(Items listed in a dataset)

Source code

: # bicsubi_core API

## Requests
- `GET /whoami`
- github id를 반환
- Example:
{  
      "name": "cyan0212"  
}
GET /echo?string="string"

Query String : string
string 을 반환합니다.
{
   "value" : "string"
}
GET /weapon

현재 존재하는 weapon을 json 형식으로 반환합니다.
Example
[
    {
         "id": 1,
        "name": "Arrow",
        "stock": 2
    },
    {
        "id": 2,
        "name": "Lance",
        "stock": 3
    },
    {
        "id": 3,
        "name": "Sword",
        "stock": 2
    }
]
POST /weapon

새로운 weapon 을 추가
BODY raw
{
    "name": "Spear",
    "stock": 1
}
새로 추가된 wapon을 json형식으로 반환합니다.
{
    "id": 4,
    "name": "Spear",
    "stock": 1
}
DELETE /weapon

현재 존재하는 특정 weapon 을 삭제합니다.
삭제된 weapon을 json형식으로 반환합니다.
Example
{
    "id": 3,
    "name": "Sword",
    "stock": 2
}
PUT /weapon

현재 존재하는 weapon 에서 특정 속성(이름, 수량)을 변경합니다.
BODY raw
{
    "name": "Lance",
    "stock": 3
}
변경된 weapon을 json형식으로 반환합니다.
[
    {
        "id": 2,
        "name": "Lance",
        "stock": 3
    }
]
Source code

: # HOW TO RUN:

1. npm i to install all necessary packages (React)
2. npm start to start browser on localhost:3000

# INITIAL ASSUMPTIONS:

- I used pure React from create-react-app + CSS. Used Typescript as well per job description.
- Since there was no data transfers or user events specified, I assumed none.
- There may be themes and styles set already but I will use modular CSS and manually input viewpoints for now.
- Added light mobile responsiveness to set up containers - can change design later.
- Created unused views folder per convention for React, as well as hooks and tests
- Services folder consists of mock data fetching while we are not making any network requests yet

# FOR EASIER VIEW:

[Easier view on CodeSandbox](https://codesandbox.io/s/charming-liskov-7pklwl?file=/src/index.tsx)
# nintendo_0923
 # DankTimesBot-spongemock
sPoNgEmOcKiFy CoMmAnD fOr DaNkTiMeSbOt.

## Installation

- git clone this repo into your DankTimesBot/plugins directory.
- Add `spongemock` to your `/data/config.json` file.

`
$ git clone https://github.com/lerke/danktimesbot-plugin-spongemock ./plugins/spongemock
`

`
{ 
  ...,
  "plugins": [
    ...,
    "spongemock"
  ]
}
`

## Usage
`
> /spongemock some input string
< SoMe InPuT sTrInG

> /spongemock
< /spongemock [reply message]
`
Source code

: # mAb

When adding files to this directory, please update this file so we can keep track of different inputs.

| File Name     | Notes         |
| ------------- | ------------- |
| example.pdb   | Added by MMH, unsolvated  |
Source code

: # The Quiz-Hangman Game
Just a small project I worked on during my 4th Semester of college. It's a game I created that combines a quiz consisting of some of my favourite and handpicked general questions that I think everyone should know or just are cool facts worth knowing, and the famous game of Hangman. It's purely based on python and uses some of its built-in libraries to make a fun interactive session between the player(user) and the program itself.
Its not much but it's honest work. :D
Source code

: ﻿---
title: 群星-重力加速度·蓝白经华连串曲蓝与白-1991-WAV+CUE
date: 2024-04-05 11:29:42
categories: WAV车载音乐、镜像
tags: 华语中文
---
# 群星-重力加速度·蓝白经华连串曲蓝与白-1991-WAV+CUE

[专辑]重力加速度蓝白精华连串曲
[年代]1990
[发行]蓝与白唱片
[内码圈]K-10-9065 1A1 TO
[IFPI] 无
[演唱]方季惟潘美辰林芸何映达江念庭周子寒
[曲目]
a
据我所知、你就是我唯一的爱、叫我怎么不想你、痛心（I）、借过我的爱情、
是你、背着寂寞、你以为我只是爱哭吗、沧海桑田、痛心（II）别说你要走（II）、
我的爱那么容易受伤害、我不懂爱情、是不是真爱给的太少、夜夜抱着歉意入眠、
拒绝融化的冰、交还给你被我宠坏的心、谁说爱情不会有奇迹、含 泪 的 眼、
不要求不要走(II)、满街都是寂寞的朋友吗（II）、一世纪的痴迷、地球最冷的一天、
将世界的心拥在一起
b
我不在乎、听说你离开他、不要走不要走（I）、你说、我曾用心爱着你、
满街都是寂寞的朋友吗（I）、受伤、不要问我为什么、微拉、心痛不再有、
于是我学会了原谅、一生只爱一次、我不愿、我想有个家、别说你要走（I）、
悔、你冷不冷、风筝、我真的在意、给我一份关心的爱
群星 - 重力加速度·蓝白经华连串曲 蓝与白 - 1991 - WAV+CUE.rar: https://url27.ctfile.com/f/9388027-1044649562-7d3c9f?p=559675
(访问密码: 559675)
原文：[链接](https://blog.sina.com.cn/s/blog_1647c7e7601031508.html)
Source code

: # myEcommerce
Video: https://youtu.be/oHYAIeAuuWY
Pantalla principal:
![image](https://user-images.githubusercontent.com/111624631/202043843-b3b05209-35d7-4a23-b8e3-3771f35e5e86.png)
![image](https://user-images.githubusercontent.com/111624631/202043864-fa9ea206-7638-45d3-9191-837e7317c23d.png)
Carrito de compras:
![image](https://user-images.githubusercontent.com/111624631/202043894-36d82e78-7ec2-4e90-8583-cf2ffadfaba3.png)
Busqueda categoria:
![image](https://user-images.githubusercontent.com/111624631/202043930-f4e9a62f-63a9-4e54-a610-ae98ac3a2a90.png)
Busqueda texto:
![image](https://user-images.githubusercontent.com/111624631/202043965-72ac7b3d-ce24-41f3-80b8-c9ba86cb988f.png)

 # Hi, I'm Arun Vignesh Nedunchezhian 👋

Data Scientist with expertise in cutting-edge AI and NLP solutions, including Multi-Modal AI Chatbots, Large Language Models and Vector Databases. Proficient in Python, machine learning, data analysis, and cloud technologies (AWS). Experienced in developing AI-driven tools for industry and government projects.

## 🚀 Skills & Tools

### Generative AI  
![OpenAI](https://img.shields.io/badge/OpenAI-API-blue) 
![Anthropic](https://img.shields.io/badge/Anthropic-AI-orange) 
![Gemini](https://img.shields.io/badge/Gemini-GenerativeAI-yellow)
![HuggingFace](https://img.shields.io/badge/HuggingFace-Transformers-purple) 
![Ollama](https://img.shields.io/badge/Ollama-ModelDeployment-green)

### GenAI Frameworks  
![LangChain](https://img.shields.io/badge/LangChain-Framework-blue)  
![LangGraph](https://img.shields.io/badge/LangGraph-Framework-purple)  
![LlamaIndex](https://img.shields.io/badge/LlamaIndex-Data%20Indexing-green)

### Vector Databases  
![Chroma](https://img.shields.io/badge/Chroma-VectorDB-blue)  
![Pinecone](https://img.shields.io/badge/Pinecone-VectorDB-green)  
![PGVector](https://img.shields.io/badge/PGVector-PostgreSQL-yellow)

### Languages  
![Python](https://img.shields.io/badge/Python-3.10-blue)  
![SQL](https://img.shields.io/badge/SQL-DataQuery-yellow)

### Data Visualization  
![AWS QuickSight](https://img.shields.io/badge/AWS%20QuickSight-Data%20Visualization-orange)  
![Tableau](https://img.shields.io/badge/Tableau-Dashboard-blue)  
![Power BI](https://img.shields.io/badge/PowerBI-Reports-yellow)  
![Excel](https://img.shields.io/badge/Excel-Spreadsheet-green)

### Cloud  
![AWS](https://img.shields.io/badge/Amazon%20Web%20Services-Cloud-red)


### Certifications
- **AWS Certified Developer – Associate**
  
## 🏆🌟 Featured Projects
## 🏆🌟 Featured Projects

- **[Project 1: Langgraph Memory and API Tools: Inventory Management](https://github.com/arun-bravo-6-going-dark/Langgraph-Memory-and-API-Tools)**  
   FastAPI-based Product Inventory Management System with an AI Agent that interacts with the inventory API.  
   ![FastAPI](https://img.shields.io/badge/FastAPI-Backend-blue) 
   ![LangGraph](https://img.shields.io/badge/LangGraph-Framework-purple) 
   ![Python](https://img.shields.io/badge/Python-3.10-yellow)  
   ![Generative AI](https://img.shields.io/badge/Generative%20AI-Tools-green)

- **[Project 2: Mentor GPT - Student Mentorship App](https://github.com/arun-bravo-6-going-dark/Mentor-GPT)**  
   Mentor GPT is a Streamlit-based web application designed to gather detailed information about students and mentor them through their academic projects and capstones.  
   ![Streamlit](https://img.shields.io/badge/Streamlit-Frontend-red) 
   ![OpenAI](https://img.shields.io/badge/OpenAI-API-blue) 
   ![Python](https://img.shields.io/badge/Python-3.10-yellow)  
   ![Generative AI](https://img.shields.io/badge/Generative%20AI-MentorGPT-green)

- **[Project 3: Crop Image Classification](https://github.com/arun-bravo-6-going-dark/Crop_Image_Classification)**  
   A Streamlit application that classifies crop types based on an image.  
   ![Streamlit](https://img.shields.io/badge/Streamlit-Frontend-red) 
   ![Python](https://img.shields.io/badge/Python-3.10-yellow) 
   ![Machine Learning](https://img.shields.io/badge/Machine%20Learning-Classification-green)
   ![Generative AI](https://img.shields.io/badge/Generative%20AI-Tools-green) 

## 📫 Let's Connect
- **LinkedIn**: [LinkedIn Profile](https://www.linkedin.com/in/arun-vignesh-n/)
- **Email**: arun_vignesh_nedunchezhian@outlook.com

▶ [WHAT IS EXPECTED] What lines in the data above carry "folder"? Return them all.

▶ [WRITTEN ANSWER]
- Created unused views folder per convention for React, as well as hooks and tests
- Services folder consists of mock data fetching while we are not making any network requests yet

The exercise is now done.